How it works — files stay the baseline, the DB wins

The app ships ~2,500 strings across 130+ languages as lang/{locale}.json files. Those files remain the canonical set of keys (the English source string is the key) and the shipped defaults. Your edits are stored as overrides in the translation_overrides table and layered on top at runtime — an override wins for its (locale, key). The original files are never modified, so a deploy can ship new baseline translations without clobbering your customisations, and resetting a string simply removes the override.

Overrides apply everywhere the app reads a string: the admin + customer SPA, the visitor widget, and the marketing pages all resolve through the same override-aware loader. The bare __() helper (validation messages, emails) is override-aware too.

Editing a language

  1. Open /admin/translations — each language shows a progress bar (translated / total), a missing count, and an edited (override) count. Click a language to open its editor.
  2. Use the search box to find a string by its English source or current value, and the All / Missing / Edited tabs to narrow the list. Missing = a key with no translation in this language yet; Edited = a key you've overridden.
  3. Type the translation into the field and click Save. The change is live immediately.
  4. Reset (the ↺ button, shown on edited rows) removes your override and restores the shipped file value.

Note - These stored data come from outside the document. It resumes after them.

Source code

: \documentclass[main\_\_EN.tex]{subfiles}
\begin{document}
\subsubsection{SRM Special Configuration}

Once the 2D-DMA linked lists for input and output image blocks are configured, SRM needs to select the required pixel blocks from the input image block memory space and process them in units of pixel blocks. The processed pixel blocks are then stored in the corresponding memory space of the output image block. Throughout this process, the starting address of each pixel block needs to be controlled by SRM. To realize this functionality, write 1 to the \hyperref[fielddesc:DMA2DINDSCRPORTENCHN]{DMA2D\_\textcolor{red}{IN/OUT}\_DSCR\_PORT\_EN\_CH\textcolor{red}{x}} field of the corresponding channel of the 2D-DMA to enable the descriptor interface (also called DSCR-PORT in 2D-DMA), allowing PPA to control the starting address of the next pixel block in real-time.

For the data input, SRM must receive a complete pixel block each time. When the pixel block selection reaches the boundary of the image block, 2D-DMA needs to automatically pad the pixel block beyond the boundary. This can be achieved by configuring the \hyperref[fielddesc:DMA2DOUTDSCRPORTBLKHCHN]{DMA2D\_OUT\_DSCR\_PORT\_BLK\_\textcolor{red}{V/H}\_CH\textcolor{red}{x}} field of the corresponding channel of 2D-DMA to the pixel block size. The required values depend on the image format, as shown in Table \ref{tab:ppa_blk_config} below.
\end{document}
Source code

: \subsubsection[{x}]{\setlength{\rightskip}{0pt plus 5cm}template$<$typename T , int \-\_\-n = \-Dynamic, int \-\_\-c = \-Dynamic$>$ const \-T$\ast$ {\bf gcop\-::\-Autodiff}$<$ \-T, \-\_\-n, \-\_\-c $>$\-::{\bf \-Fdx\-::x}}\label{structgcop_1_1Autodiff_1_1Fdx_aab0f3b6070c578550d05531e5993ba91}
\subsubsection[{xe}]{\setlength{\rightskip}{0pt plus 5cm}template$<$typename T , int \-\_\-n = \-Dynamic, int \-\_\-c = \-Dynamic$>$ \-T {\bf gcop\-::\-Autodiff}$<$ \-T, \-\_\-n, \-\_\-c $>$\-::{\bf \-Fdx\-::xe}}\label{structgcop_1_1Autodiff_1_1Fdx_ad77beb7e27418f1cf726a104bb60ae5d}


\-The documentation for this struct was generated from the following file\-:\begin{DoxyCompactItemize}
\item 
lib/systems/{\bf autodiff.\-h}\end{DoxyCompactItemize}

Marketing page copy is translatable too

The editor doesn't only cover the app's shipped strings — it also lists the editable marketing copy (the homepage hero, pricing, FAQ, and anything you customised in the marketing content editor). Those strings aren't shipped translation keys, so previously they fell back to English on the public site (you'd see a mixed-language hero). They now appear as normal rows here: translate or override them and the marketing page renders them in the visitor's language. URLs, icons, colors, and price glyphs are deliberately excluded — only human copy is offered.

SEO meta too. The per-page title and meta description (the <title> tag, the search-result snippet, and the Open Graph / Twitter title + description social cards) are listed here as well, one row per marketing page. Translate them and each page's meta renders in the visitor's language. The {brand} token is preserved automatically — keep it in your translation where you want your site name to appear. The social-share image is an asset, not text, so it isn't translated.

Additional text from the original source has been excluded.